*** Given records ***
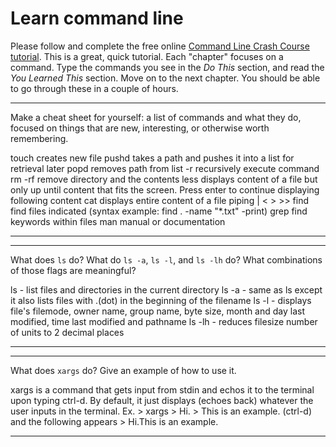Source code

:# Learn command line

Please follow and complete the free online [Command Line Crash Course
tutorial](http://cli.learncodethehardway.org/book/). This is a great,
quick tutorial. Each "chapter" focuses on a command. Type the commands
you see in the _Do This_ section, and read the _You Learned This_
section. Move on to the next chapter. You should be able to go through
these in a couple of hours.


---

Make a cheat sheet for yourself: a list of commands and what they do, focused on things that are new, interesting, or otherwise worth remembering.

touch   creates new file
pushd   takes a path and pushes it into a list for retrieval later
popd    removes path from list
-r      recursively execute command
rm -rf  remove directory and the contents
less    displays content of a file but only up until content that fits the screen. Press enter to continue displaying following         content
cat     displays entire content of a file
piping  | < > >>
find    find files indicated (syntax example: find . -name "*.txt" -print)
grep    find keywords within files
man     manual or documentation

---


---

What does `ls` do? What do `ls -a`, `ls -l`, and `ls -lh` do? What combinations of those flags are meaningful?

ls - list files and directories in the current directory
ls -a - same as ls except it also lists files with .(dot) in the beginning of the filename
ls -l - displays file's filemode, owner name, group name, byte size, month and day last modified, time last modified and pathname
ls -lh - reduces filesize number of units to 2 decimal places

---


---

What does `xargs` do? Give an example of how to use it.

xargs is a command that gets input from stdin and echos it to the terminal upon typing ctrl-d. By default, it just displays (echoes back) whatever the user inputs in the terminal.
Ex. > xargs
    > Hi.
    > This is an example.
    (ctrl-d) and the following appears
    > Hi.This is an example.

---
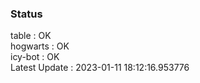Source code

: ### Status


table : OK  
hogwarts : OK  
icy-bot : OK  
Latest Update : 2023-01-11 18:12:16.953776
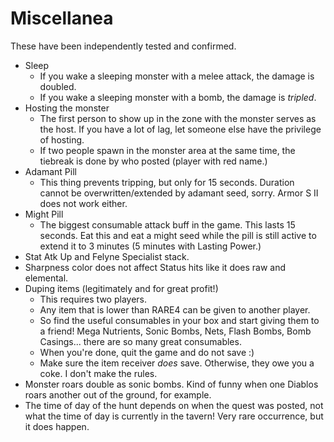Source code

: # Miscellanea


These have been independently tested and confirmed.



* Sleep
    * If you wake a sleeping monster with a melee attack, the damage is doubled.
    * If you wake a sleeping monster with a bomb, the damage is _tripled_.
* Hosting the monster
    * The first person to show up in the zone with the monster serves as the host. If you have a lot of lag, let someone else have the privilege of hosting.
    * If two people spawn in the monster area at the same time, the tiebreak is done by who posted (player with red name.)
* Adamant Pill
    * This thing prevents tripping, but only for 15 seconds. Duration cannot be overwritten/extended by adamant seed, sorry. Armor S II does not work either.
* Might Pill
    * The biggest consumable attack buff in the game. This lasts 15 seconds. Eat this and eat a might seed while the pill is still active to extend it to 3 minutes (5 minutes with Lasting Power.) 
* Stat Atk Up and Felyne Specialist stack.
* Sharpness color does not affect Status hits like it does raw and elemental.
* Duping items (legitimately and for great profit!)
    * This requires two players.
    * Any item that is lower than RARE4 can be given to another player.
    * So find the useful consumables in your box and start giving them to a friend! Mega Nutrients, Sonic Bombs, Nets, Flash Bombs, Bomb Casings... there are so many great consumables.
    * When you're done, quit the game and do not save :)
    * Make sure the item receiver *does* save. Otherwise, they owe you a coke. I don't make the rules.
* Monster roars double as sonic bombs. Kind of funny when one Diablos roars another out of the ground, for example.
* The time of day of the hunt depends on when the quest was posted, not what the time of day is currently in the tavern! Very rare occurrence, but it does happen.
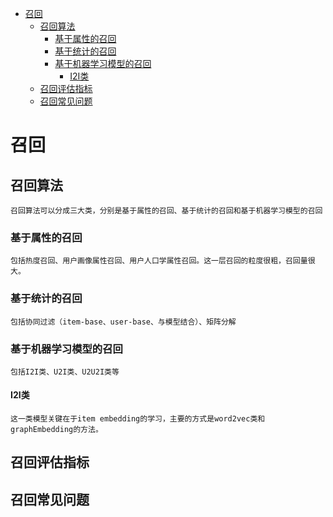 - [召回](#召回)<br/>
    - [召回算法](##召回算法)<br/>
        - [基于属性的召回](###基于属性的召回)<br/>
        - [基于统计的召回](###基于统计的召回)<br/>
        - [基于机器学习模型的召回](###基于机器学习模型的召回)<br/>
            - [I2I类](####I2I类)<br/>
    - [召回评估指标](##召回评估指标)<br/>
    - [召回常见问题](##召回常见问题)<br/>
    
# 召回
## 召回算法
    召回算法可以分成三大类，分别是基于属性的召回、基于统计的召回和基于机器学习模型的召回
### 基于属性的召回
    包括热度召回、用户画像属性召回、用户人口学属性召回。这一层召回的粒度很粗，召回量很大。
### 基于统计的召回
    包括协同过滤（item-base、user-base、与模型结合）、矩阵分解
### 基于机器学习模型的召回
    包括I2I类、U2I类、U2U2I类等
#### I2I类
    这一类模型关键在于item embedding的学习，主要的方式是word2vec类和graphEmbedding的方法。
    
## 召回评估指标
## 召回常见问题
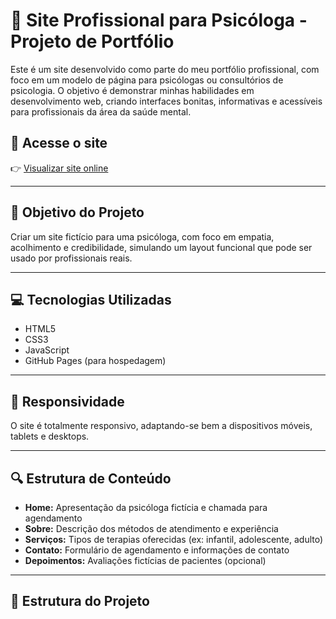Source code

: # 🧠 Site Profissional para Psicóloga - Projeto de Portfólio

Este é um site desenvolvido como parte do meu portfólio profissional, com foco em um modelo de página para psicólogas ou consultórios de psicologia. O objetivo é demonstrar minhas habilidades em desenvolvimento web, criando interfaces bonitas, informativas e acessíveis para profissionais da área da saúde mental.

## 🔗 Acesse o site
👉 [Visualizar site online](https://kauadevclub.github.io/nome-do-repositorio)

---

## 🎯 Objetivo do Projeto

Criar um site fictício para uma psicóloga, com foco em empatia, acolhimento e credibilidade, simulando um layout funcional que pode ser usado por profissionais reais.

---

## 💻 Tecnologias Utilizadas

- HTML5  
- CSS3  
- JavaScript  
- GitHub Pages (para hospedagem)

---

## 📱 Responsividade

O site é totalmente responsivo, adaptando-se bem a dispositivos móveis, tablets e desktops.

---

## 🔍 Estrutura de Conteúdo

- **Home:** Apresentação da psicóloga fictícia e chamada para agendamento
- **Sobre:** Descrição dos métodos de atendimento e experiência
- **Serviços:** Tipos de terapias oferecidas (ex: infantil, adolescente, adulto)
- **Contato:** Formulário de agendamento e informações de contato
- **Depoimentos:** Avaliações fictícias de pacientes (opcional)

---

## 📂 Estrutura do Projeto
*** End of Given records ***
* _What you need to do_
Once you have found every line above holding the word "done", copy those lines.

* _Output_
    * If two people spawn in the monster area at the same time, the tiebreak is done by who posted (player with red name.)
    * When you're done, quit the game and do not save :)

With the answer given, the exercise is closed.